Nearly all channels exhibited a significant DEPC effect, regardless of the
presence of histidine at the external mouth of the pore. Clearly, histidine
modification by DEPC alters some critical aspect of Kvl channel function, and
the complex nature of these results strongly suggest that more than one
residue can mediate similar DEPC effects.
OTHER EXTERNAL HISTIDINES MAY BE INVOLVED
It is possible that in channels with histidine in the 351 position, this
residue mediates the bulk of the DEPC effect. In SqKvlA there is only one
external histidine, making this residue the likely target. However, this is not
true of all the other +H351 Kvl’s which were tested for DEPC sensitivity (see
Figure 8 for histidine maps of tested Kvl’s), and it is possible that
modification of these alternative histidines by DEPC alters channel properties.

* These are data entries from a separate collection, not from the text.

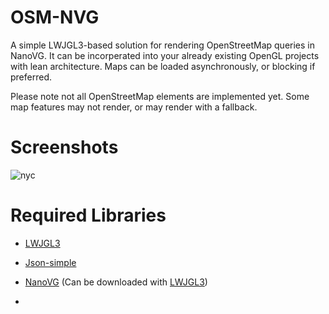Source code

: # OSM-NVG
A simple LWJGL3-based solution for rendering OpenStreetMap queries in NanoVG. It can be incorperated into your already existing OpenGL projects with lean architecture. Maps can be loaded asynchronously, or blocking if preferred.

Please note not all OpenStreetMap elements are implemented yet. Some map features may not render, or may render with a fallback.

# Screenshots

![nyc](https://github.com/user-attachments/assets/6205b3db-cba0-466e-b296-a07e17eac97e)


# Required Libraries
- [LWJGL3](https://www.lwjgl.org/)
- [Json-simple](https://code.google.com/archive/p/json-simple/)
- [NanoVG](https://github.com/memononen/nanovg) (Can be downloaded with [LWJGL3](https://www.lwjgl.org/customize))

-  
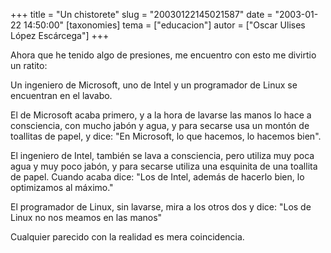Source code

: +++
title = "Un chistorete"
slug = "20030122145021587"
date = "2003-01-22 14:50:00"
[taxonomies]
tema = ["educacion"]
autor = ["Oscar Ulises López Escárcega"]
+++

Ahora que he tenido algo de presiones, me encuentro con esto me divirtio
un ratito:

Un ingeniero de Microsoft, uno de Intel y un programador de Linux se
encuentran en el lavabo.

El de Microsoft acaba primero, y a la hora de lavarse las manos lo hace
a consciencia, con mucho jabón y agua, y para secarse usa un montón de
toallitas de papel, y dice: "En Microsoft, lo que hacemos, lo hacemos
bien".

El ingeniero de Intel, también se lava a consciencia, pero utiliza muy
poca agua y muy poco jabón, y para secarse utiliza una esquinita de una
toallita de papel. Cuando acaba dice: "Los de Intel, además de hacerlo
bien, lo optimizamos al máximo."

El programador de Linux, sin lavarse, mira a los otros dos y dice: "Los
de Linux no nos meamos en las manos"

Cualquier parecido con la realidad es mera coincidencia.

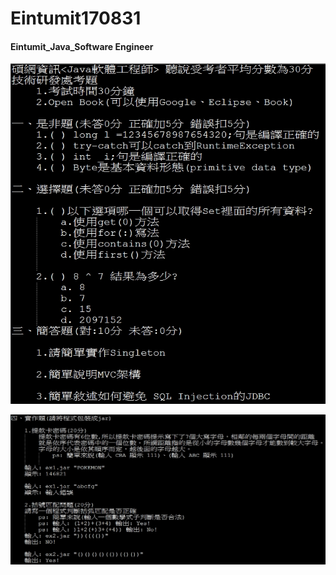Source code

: # Eintumit170831

#### Eintumit_Java_Software Engineer
![alt text](https://github.com/wlo1227686/InterView/blob/master/Eintumit_170831/img/img01.jpg)<br>

![alt text](https://github.com/wlo1227686/InterView/blob/master/Eintumit_170831/img/img02.jpg)<br>
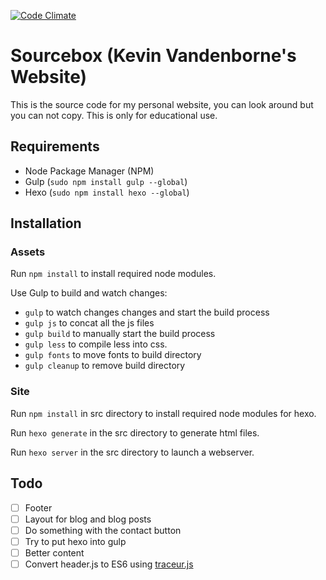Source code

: [![Code Climate](https://codeclimate.com/github/veloxy/Sourcebox/badges/gpa.svg)](https://codeclimate.com/github/veloxy/Sourcebox)

# Sourcebox (Kevin Vandenborne's Website)

This is the source code for my personal website, you can look around but you can not copy. This is only for educational use.

## Requirements

- Node Package Manager (NPM)
- Gulp (`sudo npm install gulp --global`)
- Hexo (`sudo npm install hexo --global`)

## Installation


### Assets

Run `npm install` to install required node modules.

Use Gulp to build and watch changes:

- `gulp` to watch changes changes and start the build process
- `gulp js` to concat all the js files
- `gulp build` to manually start the build process
- `gulp less` to compile less into css.
- `gulp fonts` to move fonts to build directory
- `gulp cleanup` to remove build directory

### Site

Run `npm install` in src directory to install required node modules for hexo.

Run `hexo generate` in the src directory to generate html files.

Run `hexo server` in the src directory to launch a webserver.

## Todo

- [ ] Footer
- [ ] Layout for blog and blog posts
- [ ] Do something with the contact button
- [ ] Try to put hexo into gulp
- [ ] Better content
- [ ] Convert header.js to ES6 using [traceur.js](https://github.com/google/traceur-compiler)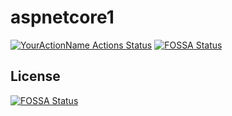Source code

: # aspnetcore1


[![YourActionName Actions Status](https://github.com/factchecker2022/aspnetcore1/workflows/dotnet/badge.svg)](https://github.com/factchecker2022/aspnetcore1/actions)
[![FOSSA Status](https://app.fossa.com/api/projects/git%2Bgithub.com%2Ffactchecker2022%2Faspnetcore1.svg?type=shield)](https://app.fossa.com/projects/git%2Bgithub.com%2Ffactchecker2022%2Faspnetcore1?ref=badge_shield)


## License
[![FOSSA Status](https://app.fossa.com/api/projects/git%2Bgithub.com%2Ffactchecker2022%2Faspnetcore1.svg?type=large)](https://app.fossa.com/projects/git%2Bgithub.com%2Ffactchecker2022%2Faspnetcore1?ref=badge_large)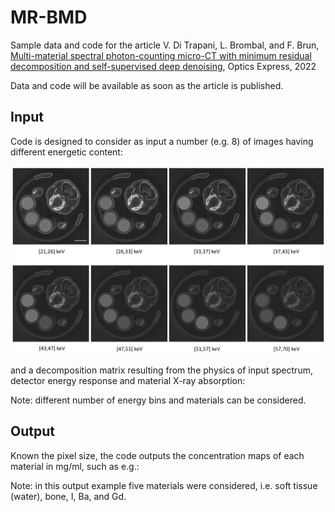 # MR-BMD
Sample data and code for the article V. Di Trapani, L. Brombal, and F. Brun, [Multi-material spectral photon-counting micro-CT with minimum residual decomposition and self-supervised deep denoising](https://doi.org/10.1364/OE.471439), Optics Express, 2022

Data and code will be available as soon as the article is published.

## Input

Code is designed to consider as input a number (e.g. 8) of images having different energetic content:

![](/doc/Figure1.jpg)

and a decomposition matrix resulting from the physics of input spectrum, detector energy response and material X-ray absorption:


Note: different number of energy bins and materials can be considered.

## Output

Known the pixel size, the code outputs the concentration maps of each material in mg/ml, such as e.g.:


Note: in this output example five materials were considered, i.e. soft tissue (water), bone, I, Ba, and Gd. 
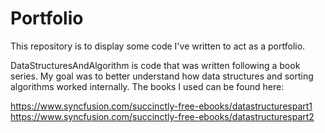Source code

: # Portfolio
This repository is to display some code I've written to act as a portfolio. 

DataStructuresAndAlgorithm is code that was written following a book series. My goal was to better understand how data structures and sorting algorithms worked internally. The books I used can be found here:  
  
https://www.syncfusion.com/succinctly-free-ebooks/datastructurespart1  
https://www.syncfusion.com/succinctly-free-ebooks/datastructurespart2  

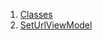 

1. [Classes](view_model_pre_auth_view_models_set_url_view_model/view_model_pre_auth_view_models_set_url_view_model-library.html#classes)
2. [SetUrlViewModel](view_model_pre_auth_view_models_set_url_view_model/SetUrlViewModel-class.html)
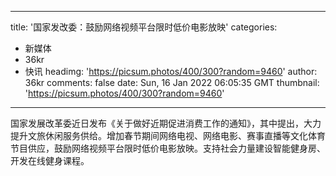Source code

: 
---
title: '国家发改委：鼓励网络视频平台限时低价电影放映'
categories: 
 - 新媒体
 - 36kr
 - 快讯
headimg: 'https://picsum.photos/400/300?random=9460'
author: 36kr
comments: false
date: Sun, 16 Jan 2022 06:05:35 GMT
thumbnail: 'https://picsum.photos/400/300?random=9460'
---

<div>   
国家发展改革委近日发布《关于做好近期促进消费工作的通知》，其中提出，大力提升文旅休闲服务供给。增加春节期间网络电视、网络电影、赛事直播等文化体育节目供应，鼓励网络视频平台限时低价电影放映。支持社会力量建设智能健身房、开发在线健身课程。  
</div>
            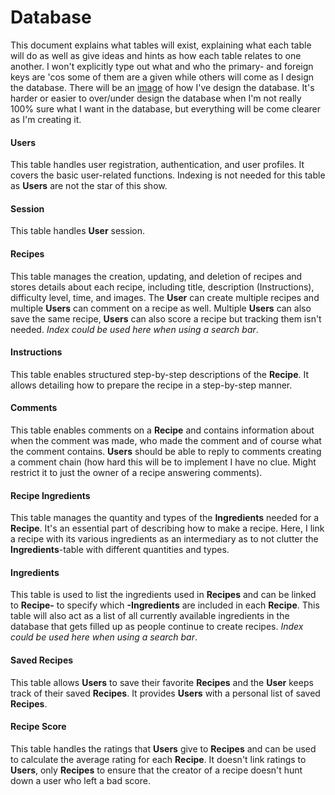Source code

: # Database
This document explains what tables will exist, explaining what each table will do as well as give ideas and hints as how each table relates to one another. I won't explicitly type out what and who the primary- and foreign keys are 'cos some of them are a given while others will come as I design the database. There will be an [image]() of how I've design the database. It's harder or easier to over/under design the database when I'm not really 100% sure what I want in the database, but everything will be come clearer as I'm creating it. 

#### Users
This table handles user registration, authentication, and user profiles. It covers the basic user-related functions. Indexing is not needed for this table as **Users** are not the star of this show.

#### Session
This table handles **User** session.

#### Recipes
This table manages the creation, updating, and deletion of recipes and stores details about each recipe, including title, description (Instructions), difficulty level, time, and images. The **User** can create multiple recipes and multiple **Users** can comment on a recipe as well. Multiple **Users** can also save the same recipe, **Users** can also score a recipe but tracking them isn't needed. *Index could be used here when using a search bar*.  

#### Instructions
This table enables structured step-by-step descriptions of the **Recipe**. It allows detailing how to prepare the recipe in a step-by-step manner.

#### Comments
This table enables comments on a **Recipe** and contains information about when the comment was made, who made the comment and of course what the comment contains. **Users** should be able to reply to comments creating a comment chain (how hard this will be to implement I have no clue. Might restrict it to just the owner of a recipe answering comments).

#### Recipe Ingredients
This table manages the quantity and types of the **Ingredients** needed for a **Recipe**. It's an essential part of describing how to make a recipe. Here, I link a recipe with its various ingredients as an intermediary as to not clutter the **Ingredients**-table with different quantities and types.

#### Ingredients
This table is used to list the ingredients used in **Recipes** and can be linked to **Recipe-** to specify which **-Ingredients** are included in each **Recipe**. This table will also act as a list of all currently available ingredients in the database that gets filled up as people continue to create recipes. *Index could be used here when using a search bar*.

#### Saved Recipes
This table allows **Users** to save their favorite **Recipes** and the **User** keeps track of their saved **Recipes**. It provides **Users** with a personal list of saved **Recipes**.

#### Recipe Score
This table handles the ratings that **Users** give to **Recipes** and can be used to calculate the average rating for each **Recipe**. It doesn't link ratings to **Users**, only **Recipes** to ensure that the creator of a recipe doesn't hunt down a user who left a bad score.

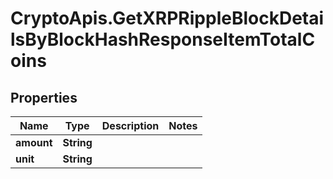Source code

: # CryptoApis.GetXRPRippleBlockDetailsByBlockHashResponseItemTotalCoins

## Properties

Name | Type | Description | Notes
------------ | ------------- | ------------- | -------------
**amount** | **String** |  | 
**unit** | **String** |  | 


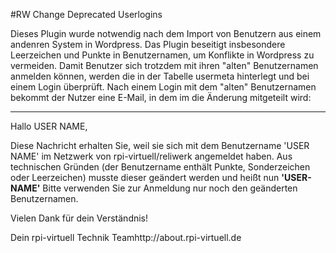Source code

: #RW Change Deprecated Userlogins

Dieses Plugin wurde notwendig nach dem Import von Benutzern aus einem andenren System in Wordpress.
Das Plugin beseitigt insbesondere Leerzeichen und Punkte in Benutzernamen, um Konflikte in Wordpress zu vermeiden. 
Damit Benutzer sich trotzdem mit ihren "alten" Benutzernamen anmelden können, werden die in der Tabelle usermeta hinterlegt und bei einem Login überprüft.
Nach einem Login mit dem "alten" Benutzernamen bekommt der Nutzer eine E-Mail, in dem im die Änderung mitgeteilt wird:

---

  Hallo USER NAME,
  
  
  Diese Nachricht erhalten Sie, weil sie sich mit dem Benutzername 'USER NAME' im Netzwerk von rpi-virtuell/reliwerk angemeldet haben.
  Aus technischen Gründen (der Benutzername enthält Punkte, Sonderzeichen oder Leerzeichen) musste dieser geändert werden und heißt nun **'USER-NAME'** Bitte verwenden Sie zur Anmeldung nur noch den geänderten Benutzernamen.
  
  Vielen Dank für dein Verständnis!
  
  Dein rpi-virtuell Technik Teamhttp://about.rpi-virtuell.de 
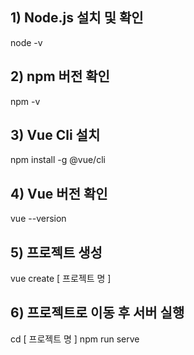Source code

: ## 1) Node.js 설치 및 확인
  node -v

## 2) npm 버전 확인
  npm -v

## 3) Vue Cli 설치
  npm install -g @vue/cli
  
## 4) Vue 버전 확인
  vue --version
  
## 5) 프로젝트 생성
  vue create [ 프로젝트 명 ]
  
## 6) 프로젝트로 이동 후 서버 실행
  cd [ 프로젝트 명 ]
  npm run serve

Kvl.3 and Kv1.6 were the two channels lacking histidine near the
mouth of the pore, which exhibited DEPC sensitivity. Examination of their
respective amino acid sequences reveals possible external DEPC targets. Kvl.3
has a histidine residue in the mouth of the pore (Gen Bank). When the
channel is in the inactivated state, this residue is exposed to the external
environment and only then accessible to modification by external cysteine¬
reagents (Liu et al 1996), and possibly also to DEPC. Pulsing puts the channel
in the inactivated state more frequently, consequently exposing the target
residue more often. Further studies on Kv1.3 should probe a possible
correlation between the DEPC effect and pulsing frequency. The Kv1.6 amino
acid sequence reveals two putative DEPC targets on the extracellular side of
the membrane (Gen Bank). DEPC modification of these histidines may alter
channel properties. Neither Kv1.2 nor Shaker B showed a significant DEPC
effect on Ig amplitude; these channels’ singular external histidine is located
on the S1-S2 loop. The apparent kinetic alteration in Shaker B should be
considered tentative until this effect has been confirmed.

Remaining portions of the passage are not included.